Adjunctive antiarrhythmic drug therapy in patients with implantable cardioverter defibrillators
Evidence SummariesLevel of Evidence = C
Adjunctive antiarrhytmic drug therapy in patients with implantable cardioverter defibrillators (ICD) may reduce ICD shock therapies. The magnitude of the benefit seems to be higher with amiodarone but its use is associated with potential safety concerns.
A systematic review 1 including 8 studies with a total of 1889 subjects was abstracted in DARE. There was heterogeneity in the type of antiarrhythmic used in the treatment arm (amiodarone, sotalol, azimilide, and dofetilide) as well as in the control group (5 trials compared with placebo and 3 trials compared with beta-blocker).

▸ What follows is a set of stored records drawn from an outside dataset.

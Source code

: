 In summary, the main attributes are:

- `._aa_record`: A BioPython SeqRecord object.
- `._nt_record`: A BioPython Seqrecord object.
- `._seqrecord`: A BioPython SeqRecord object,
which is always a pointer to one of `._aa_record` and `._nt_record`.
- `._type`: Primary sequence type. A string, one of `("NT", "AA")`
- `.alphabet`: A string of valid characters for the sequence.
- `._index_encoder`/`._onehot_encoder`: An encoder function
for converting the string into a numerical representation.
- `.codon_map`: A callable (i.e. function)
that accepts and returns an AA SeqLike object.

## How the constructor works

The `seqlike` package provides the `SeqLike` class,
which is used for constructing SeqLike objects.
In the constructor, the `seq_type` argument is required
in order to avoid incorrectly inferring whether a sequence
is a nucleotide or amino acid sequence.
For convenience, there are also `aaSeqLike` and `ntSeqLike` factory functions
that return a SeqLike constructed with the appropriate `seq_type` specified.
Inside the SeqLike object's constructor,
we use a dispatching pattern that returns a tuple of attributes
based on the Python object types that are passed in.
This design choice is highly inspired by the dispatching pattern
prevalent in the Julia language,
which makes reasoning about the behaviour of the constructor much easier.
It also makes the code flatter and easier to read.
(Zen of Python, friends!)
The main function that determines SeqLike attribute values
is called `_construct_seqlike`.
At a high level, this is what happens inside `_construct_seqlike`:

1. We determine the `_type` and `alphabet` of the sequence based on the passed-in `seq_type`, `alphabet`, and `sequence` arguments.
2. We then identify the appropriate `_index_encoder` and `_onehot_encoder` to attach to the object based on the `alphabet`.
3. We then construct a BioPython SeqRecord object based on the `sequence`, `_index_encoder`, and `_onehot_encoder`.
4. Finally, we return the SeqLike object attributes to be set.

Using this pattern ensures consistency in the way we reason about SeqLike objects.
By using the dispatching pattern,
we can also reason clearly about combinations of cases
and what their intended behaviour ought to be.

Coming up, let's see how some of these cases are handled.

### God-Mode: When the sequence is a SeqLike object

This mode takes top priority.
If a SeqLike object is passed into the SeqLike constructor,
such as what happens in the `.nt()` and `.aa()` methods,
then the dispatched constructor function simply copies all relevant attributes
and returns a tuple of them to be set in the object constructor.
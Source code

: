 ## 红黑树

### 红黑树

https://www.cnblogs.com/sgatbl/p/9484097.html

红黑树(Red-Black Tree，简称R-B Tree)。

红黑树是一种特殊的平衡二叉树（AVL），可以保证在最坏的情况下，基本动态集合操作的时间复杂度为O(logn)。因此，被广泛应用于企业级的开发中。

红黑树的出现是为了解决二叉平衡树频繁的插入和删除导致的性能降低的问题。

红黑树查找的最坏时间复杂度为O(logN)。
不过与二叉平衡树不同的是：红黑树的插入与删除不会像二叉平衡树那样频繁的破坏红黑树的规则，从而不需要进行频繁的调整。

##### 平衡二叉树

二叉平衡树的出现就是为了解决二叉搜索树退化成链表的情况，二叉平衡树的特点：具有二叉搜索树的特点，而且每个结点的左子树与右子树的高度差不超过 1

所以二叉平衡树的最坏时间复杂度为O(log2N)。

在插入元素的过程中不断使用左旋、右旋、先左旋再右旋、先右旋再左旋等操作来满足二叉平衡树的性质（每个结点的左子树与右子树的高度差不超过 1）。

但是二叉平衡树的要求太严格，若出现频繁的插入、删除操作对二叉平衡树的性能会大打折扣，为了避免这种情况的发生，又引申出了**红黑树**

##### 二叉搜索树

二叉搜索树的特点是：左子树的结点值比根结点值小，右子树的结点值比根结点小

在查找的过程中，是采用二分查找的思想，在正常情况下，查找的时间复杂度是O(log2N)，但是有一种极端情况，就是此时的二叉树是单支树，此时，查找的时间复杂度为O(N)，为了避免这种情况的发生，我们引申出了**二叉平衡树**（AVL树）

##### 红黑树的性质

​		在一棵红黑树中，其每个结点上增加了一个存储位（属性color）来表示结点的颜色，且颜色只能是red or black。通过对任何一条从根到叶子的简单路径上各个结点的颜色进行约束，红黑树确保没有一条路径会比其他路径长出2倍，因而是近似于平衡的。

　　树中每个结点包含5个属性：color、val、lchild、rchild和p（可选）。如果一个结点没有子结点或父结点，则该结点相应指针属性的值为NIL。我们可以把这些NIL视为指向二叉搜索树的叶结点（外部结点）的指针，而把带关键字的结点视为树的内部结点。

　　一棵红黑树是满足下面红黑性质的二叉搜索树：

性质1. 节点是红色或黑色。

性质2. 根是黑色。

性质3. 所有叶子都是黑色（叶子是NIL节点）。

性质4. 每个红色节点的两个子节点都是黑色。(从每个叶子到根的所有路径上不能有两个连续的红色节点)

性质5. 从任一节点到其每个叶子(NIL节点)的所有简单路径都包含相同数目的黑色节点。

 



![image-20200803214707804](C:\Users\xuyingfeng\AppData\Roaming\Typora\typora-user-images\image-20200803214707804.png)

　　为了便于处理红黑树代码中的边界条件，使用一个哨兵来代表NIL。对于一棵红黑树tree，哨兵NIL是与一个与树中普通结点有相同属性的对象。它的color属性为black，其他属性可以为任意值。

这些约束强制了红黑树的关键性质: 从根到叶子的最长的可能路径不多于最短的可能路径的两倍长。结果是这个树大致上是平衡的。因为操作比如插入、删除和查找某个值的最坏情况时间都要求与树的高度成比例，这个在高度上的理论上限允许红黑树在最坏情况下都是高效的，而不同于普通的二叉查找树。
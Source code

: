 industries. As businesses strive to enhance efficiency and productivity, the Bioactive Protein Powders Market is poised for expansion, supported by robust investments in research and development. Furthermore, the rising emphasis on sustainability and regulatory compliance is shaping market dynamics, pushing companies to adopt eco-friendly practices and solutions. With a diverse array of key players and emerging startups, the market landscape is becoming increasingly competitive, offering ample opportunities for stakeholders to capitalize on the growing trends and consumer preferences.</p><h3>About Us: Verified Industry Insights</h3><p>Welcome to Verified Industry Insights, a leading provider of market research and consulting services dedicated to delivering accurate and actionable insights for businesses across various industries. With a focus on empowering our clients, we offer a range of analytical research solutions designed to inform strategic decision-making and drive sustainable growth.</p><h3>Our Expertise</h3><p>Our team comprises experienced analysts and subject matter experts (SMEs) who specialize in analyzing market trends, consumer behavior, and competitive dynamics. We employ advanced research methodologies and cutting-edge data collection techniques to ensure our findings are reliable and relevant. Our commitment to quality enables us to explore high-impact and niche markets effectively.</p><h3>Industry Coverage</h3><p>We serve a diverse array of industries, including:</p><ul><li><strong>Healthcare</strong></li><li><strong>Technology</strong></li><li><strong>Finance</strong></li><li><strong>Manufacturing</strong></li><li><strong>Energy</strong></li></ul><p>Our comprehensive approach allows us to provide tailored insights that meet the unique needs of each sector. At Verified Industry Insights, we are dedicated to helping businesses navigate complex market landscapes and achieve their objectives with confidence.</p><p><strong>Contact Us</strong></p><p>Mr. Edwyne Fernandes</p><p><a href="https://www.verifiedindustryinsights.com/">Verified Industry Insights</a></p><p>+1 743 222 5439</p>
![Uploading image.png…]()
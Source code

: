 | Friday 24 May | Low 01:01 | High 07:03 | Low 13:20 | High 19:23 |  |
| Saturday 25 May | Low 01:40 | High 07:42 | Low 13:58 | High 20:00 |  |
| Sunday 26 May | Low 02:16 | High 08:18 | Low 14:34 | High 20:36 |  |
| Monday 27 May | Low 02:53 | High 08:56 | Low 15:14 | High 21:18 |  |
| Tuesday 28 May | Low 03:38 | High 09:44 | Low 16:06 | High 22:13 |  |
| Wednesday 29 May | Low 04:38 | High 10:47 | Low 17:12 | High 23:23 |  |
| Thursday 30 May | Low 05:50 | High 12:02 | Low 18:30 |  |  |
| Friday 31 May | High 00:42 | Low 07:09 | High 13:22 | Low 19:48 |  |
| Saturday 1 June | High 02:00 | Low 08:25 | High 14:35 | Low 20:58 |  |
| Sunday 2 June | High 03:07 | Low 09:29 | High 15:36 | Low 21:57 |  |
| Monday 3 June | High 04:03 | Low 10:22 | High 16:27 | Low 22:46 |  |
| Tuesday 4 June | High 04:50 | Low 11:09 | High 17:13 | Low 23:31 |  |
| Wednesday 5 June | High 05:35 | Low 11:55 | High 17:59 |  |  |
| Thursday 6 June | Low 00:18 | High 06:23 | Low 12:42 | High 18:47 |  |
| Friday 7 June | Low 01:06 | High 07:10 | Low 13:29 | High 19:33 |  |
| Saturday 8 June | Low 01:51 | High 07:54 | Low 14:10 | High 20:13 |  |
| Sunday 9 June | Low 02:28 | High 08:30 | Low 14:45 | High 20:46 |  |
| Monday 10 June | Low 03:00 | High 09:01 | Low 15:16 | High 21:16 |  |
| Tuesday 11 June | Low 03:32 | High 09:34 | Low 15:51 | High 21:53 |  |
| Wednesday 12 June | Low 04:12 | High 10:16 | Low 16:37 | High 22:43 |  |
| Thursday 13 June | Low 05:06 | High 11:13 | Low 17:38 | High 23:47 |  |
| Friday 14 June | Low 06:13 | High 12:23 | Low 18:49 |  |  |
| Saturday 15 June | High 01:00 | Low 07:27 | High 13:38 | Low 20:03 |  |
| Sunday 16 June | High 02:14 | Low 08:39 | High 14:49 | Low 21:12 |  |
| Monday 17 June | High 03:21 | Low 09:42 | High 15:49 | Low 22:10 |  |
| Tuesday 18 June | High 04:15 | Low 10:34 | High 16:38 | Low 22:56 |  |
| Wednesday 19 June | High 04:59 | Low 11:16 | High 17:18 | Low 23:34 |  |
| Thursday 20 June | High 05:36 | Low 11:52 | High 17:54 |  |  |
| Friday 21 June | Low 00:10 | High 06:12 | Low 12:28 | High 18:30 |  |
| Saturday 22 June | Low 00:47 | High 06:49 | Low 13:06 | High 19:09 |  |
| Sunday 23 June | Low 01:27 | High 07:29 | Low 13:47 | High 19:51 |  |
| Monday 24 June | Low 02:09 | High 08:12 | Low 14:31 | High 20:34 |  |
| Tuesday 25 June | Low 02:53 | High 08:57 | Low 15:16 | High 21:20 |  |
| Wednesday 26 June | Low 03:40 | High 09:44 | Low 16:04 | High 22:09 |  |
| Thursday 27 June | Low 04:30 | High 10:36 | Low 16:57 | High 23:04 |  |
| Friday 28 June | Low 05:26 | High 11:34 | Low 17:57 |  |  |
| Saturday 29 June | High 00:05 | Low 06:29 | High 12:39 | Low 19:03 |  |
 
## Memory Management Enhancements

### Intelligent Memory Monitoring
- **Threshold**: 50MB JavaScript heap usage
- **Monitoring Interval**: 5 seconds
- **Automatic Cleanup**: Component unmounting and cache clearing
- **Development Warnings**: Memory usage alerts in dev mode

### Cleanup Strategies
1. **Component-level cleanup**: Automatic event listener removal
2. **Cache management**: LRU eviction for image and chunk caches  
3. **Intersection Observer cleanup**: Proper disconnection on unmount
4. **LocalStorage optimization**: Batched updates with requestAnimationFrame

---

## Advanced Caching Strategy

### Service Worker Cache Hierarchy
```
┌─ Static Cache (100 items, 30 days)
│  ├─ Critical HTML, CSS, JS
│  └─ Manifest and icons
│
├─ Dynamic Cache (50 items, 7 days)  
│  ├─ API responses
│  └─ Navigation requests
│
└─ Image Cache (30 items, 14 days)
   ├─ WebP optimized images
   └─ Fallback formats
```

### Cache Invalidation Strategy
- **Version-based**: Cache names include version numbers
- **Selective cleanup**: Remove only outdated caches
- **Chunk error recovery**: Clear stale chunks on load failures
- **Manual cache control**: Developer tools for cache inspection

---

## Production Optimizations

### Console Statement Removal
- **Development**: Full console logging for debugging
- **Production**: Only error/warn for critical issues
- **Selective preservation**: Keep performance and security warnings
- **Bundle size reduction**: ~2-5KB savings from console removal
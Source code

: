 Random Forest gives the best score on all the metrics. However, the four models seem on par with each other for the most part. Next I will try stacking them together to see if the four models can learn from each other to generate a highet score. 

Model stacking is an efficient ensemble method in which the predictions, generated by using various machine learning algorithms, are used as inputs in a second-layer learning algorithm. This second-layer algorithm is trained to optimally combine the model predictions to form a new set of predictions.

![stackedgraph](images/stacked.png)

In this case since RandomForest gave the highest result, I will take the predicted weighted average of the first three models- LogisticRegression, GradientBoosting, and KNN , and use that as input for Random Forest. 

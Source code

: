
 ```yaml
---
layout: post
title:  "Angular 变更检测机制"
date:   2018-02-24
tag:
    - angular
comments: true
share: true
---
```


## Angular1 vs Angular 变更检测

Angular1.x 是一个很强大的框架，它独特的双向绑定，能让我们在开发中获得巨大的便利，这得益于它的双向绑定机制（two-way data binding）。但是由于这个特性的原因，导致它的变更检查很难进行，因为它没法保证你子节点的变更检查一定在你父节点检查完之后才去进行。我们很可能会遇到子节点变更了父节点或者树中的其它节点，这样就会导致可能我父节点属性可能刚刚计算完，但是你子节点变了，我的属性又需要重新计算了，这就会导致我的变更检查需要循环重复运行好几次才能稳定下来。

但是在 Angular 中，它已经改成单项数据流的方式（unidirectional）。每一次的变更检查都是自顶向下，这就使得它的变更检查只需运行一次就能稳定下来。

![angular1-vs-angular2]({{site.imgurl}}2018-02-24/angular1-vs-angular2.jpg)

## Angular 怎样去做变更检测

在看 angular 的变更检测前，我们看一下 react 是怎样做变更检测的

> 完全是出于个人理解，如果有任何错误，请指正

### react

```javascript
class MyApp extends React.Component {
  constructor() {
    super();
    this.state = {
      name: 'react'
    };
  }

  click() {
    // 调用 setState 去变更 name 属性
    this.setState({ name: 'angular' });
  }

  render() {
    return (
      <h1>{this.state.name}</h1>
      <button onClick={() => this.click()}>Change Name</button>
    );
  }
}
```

Anti-arrhythmic drug therapy was associated with a significantly lower risk of ICD shock therapy in the one study that evaluated both amiodarone and sotalol compared with beta-blockers (HR 0.42, 95% CI 0.19 to 0.93); there was evidence of statistical heterogeneity for the different drugs. Subgroup analysis by type of anti-arrhythmic drug showed a significant reduction with amiodarone (HR 0.27, 95% CI 0.14 to 0.52), but no significant difference between sotalol and beta-blockers. Class III anti-arrhythmics were significantly more likely to be discontinued compared with beta-blockers (RR 2.57, 95% CI 1.32 to 5.00; 3 studies); there was a significant increase in the discontinuation rate for amiodarone (RR 3.52, 95% CI 1.57 to 7.97). There was a non-significant increase in the risk of new onset or worsening heart failure with anti-arrhythmic compared with beta-blockers (RR 1.44, 95% CI 0.84 to 2.46; 2 studies).
Compared with placebo or non-anti-arrhythmic therapy, anti-arrhythmic therapy was associated with a significantly lower risk of all causes of ICD shock therapy (HR 0.67, 95% CI 0.55 to 0.82; 4 studies). No significant differences were found for this outcome between azimilide or dofetilide versus placebo. Sotalol compared with placebo reduced the risk of shock therapy (HR 0.55; 95% CI 0.38 to 0.78). No significant differences were found between the active and placebo groups for discontinuation of therapy or new or worsening heart failure.
Comment: The quality of evidence is downgraded by study quality (unclear allocation concealment and lack of blinding) and by inconsistency (heterogeneity in interventions and outcomes).
1. Ferreira-González I, Dos-Subirá L, Guyatt GH. Adjunctive antiarrhythmic drug therapy in patients with implantable cardioverter defibrillators: a systematic review. Eur Heart J. 2007;28(4):469-77.